Mi hija se quedó embarazada con solo quince años. Lo ocultó durante mucho tiempo. Mi esposa y yo nos enteramos cuando ya estaba en el quinto mes. Por supuesto, ni se nos pasó por la cabeza el tema del aborto.
Jamás supimos quién era el padre de la criatura. Mi hija nos contó que sólo estuvieron juntos tres meses y después cortaron. Ni siquiera sabía exactamente cuántos años tenía él.
Tal vez diecisiete, quizá dieciocho… bueno, puede que diecinueve respondía siempre.
Como es lógico, mi mujer y yo recibimos la noticia como un mazazo. Sabíamos que sería una situación muy dura para todos. Encima, nuestra hija decía que quería tener el bebé, que quería ser madre. Sabía que todavía no era consciente de lo que suponía realmente ser madre.
Cuatro meses después trajo al mundo un niño estupendo, sano y fuerte. Sin embargo, el parto fue complicado y tardó cuatro meses en recuperarse del todo. Por supuesto, no habría podido sola: dejé mi trabajo y me dediqué a cuidarla a ella y al niño.
Luego, cuando recobró las fuerzas, ni siquiera quería acercarse al pequeño. Por las noches dormía y por el día tampoco quería hacerse cargo. Yo hacía todo lo que podía: le hablaba, le pedía ayuda, se lo explicaba, incluso llegaba a gritarle desesperado, pero nada servía. Entonces me dijo:
Veo que tú le quieres. ¡Adóptale tú! Yo seré su hermana. No quiero ser madre, quiero salir con mis amigas, ir de fiesta, divertirme.
Pensé que tal vez sufría una depresión posparto. Pero no. Simplemente no sentía amor por su propio hijo.

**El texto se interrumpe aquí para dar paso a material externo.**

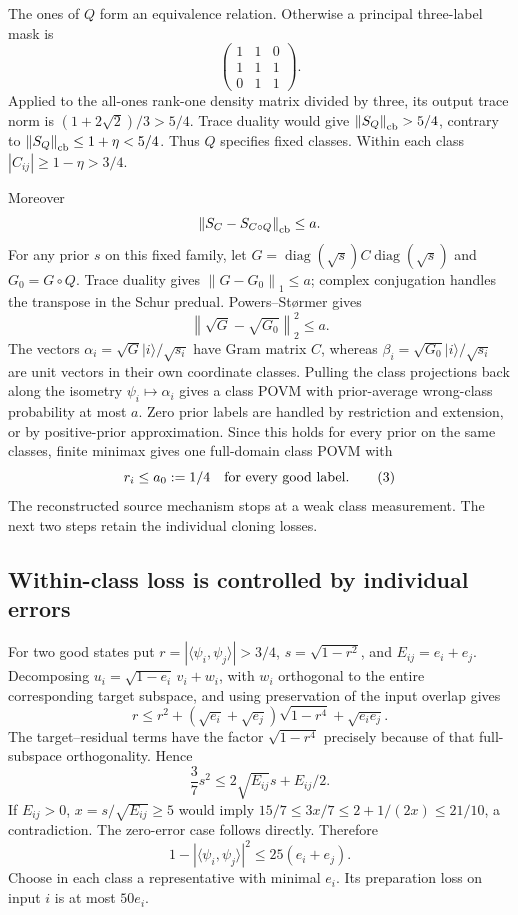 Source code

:\documentclass[11pt]{article}
\newcommand{\norm}[1]{\left\lVert#1\right\rVert}
\begin{document}
The ones of $Q$ form an equivalence relation. Otherwise a principal three-label mask is
\[
\begin{pmatrix}1&1&0\\1&1&1\\0&1&1\end{pmatrix}.
\]
Applied to the all-ones rank-one density matrix divided by three, its output trace norm is $(1+2\sqrt2)/3>5/4$. Trace duality would give $\norm{S_Q}_{\rm cb}>5/4$, contrary to $\norm{S_Q}_{\rm cb}\le1+\eta<5/4$. Thus $Q$ specifies fixed classes. Within each class $|C_{ij}|\ge1-\eta>3/4$.

Moreover
\[
\norm{S_C-S_{C\circ Q}}_{\rm cb}\le a.
\]
For any prior $s$ on this fixed family, let $G=\operatorname{diag}(\sqrt s)C\operatorname{diag}(\sqrt s)$ and $G_0=G\circ Q$. Trace duality gives $\norm{G-G_0}_1\le a$; complex conjugation handles the transpose in the Schur predual. Powers--St\o rmer gives
\[
\norm{\sqrt G-\sqrt{G_0}}_2^2\le a.
\]
The vectors $\alpha_i=\sqrt G|i\rangle/\sqrt{s_i}$ have Gram matrix $C$, whereas $\beta_i=\sqrt{G_0}|i\rangle/\sqrt{s_i}$ are unit vectors in their own coordinate classes. Pulling the class projections back along the isometry $\psi_i\mapsto\alpha_i$ gives a class POVM with prior-average wrong-class probability at most $a$. Zero prior labels are handled by restriction and extension, or by positive-prior approximation. Since this holds for every prior on the same classes, finite minimax gives one full-domain class POVM with
\[
r_i\le a_0:=1/4\quad\hbox{for every good label.}\tag{3}
\]
The reconstructed source mechanism stops at a weak class measurement. The next two steps retain the individual cloning losses.

\subsection{Within-class loss is controlled by individual errors}

For two good states put $r=|\langle\psi_i,\psi_j\rangle|>3/4$, $s=\sqrt{1-r^2}$, and $E_{ij}=e_i+e_j$. Decomposing $u_i=\sqrt{1-e_i}\,v_i+w_i$, with $w_i$ orthogonal to the entire corresponding target subspace, and using preservation of the input overlap gives
\[
r\le r^2+(\sqrt{e_i}+\sqrt{e_j})\sqrt{1-r^4}+\sqrt{e_i e_j}.
\]
The target--residual terms have the factor $\sqrt{1-r^4}$ precisely because of that full-subspace orthogonality. Hence
\[
\frac37s^2\le2\sqrt{E_{ij}}s+E_{ij}/2.
\]
If $E_{ij}>0$, $x=s/\sqrt{E_{ij}}\ge5$ would imply
$15/7\le3x/7\le2+1/(2x)\le21/10$, a contradiction. The zero-error case follows directly. Therefore
\[
1-|\langle\psi_i,\psi_j\rangle|^2\le25(e_i+e_j).\tag{4}
\]
Choose in each class a representative with minimal $e_i$. Its preparation loss on input $i$ is at most $50e_i$.
\end{document}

Al final, mi mujer y yo tuvimos que mover papeles y obtuvimos la custodia de nuestro nieto. Mi hija perdió por completo las riendas. No nos escuchaba, salía por las noches y volvía al amanecer, sin interesarse lo más mínimo por su hijo.
Así vivimos varios años. Pensábamos que nada cambiaría. Nuestro nieto crecía y se volvía más espabilado. En esos dos años, el chaval cambió por completo: creció, aprendió a andar y a hablar. Siempre estaba sonriente y contento.

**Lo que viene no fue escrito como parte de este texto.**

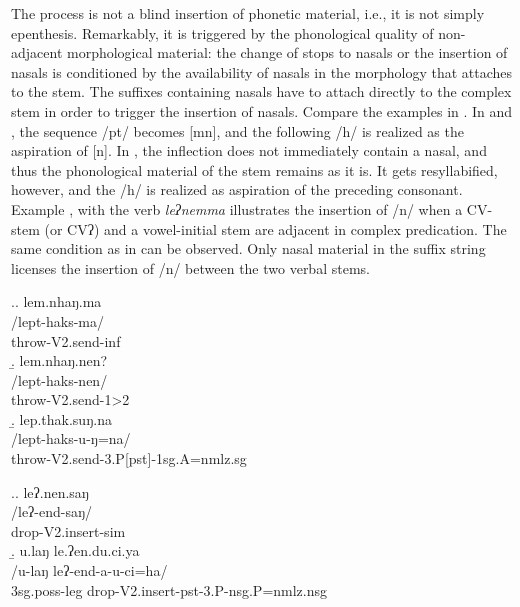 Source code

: The process is not a blind insertion of phonetic material, i.e., it is not simply epenthesis. Remarkably, it is triggered by the phonological quality of non-adjacent morphological material: the change of stops to nasals or the insertion of nasals is conditioned by the availability of nasals in the morphology that attaches to the stem. The suffixes containing nasals have to attach directly to the complex stem in order to trigger the insertion of nasals. Compare the examples in \Next. In \Next[a] and \Next[b], the sequence /pt/ becomes [mn], and the following /h/ is realized  as the aspiration of [n]. In \Next[c], the inflection does not immediately contain a nasal, and thus the phonological material of the stem remains as it is. It gets resyllabified, however, and the /h/ is realized as aspiration of the preceding consonant. Example \NNext, with the verb \emph{leʔnemma}  illustrates the insertion of /n/ when a CV-stem (or CVʔ) and a vowel-initial stem are adjacent in complex predication. The same condition as in \Next can be observed. Only nasal material in the suffix string licenses the insertion of /n/ between the two verbal stems. 


\ex.\a. \glll lem.nhaŋ.ma\\
/lept-haks-ma/\\
throw{\sc -V2.send-inf}\\
\b. \glll lem.nhaŋ.nen?\\
/lept-haks-nen/\\
throw{\sc -V2.send-1>2}\\
\b. \glll lep.thak.suŋ.na\\
/lept-haks-u-ŋ=na/\\
throw{\sc -V2.send-3.P[pst]-1sg.A=nmlz.sg}\\

\ex.\a. \glll leʔ.nen.saŋ\\
/leʔ-end-saŋ/\\
drop{\sc -V2.insert-sim}\\
\b. \glll u.laŋ le.ʔen.du.ci.ya\\
/u-laŋ leʔ-end-a-u-ci=ha/\\
{\sc 3sg.poss-}leg drop{\sc -V2.insert-pst-3.P-nsg.P=nmlz.nsg}\\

Se alegraba mucho cada vez que mi hija volvía a casa: corría hacia ella, se le abrazaba y le contaba sus cosas. Y con el tiempo ocurrió el milagro: el corazón de mi hija se ablandó y se convirtió en una madre ejemplar. Ahora todo su tiempo libre lo dedica a su hijo. No para de abrazarlo y besarlo. A menudo la escuchamos decir:
¡Qué feliz soy de tenerte, hijo! ¡Eres lo más valioso en mi vida! ¡Nunca te dejaría ir!
Mi mujer y yo estamos inmensamente felices porque, por fin, la paz ha vuelto a nuestra familia.